Low or zero carbon aluminum will also be in high demand and command premium prices as companies seek to decarbonize their facilities or products. While the premium is uncertain, it will add to the benefits of wind power purchases and improve the economics of Alcoa operations. The Alcoa PPA contracts have many upsides, but the Alcoa CFO faces a range of possible financial outcomes inherent in this CFE strategy.


Deploying wind and solar generation overcapacity creates broader operational and financial challenges for grid regions. As overcapacity increases, the use of reliable fossil fuel and nuclear generation assets to maintain grid stability will decrease. As a result, these assets may not generate sufficient revenue to cover their operating and financing costs, which will force them to close. Some nuclear generation facilities in the US have already been retired early because of this.

Grid authorities, utility regulators and legislative bodies need to address these challenges.
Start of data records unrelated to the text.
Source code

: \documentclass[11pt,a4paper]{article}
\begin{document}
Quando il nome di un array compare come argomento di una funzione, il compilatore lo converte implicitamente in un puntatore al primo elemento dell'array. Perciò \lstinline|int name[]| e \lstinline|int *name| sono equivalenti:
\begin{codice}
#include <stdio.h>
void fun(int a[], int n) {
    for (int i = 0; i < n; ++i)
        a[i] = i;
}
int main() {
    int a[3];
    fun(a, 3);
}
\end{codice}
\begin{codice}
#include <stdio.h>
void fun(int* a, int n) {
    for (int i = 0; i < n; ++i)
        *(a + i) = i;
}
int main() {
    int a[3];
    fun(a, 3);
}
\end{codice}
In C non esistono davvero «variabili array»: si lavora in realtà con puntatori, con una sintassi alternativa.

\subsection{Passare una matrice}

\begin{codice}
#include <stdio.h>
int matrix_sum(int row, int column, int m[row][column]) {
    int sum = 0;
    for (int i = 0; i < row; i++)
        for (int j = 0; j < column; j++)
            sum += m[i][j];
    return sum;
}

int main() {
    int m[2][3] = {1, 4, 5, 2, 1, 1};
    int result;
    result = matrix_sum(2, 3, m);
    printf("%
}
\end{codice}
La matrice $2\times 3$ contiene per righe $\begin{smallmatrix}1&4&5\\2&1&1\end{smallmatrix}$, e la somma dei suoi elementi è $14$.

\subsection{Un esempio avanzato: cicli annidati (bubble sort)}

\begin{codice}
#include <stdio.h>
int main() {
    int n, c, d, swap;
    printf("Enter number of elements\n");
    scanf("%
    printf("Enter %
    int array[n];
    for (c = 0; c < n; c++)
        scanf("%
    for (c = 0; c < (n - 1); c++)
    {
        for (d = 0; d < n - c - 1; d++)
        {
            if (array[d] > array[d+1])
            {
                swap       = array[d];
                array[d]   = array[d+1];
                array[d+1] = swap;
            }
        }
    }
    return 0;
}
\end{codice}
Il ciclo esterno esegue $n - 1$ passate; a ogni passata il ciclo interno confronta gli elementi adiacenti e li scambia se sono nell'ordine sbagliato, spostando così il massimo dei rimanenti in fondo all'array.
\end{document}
They need to plan grid capacity: this includes evaluating the shape curves of wind and solar MWh output to determine the quantities of reliable generation required to maintain grid reliability. They should target incentives at developing and deploying clean energy technologies that can boost capacity to meet demand — such as long duration energy storage, small modular nuclear reactors and hydrogen generation. Without sufficient quantities of reliable generation assets, grid stability will slowly erode, which will put data center operations at risk and potentially increase the runtime of backup generation systems beyond their permitted limits.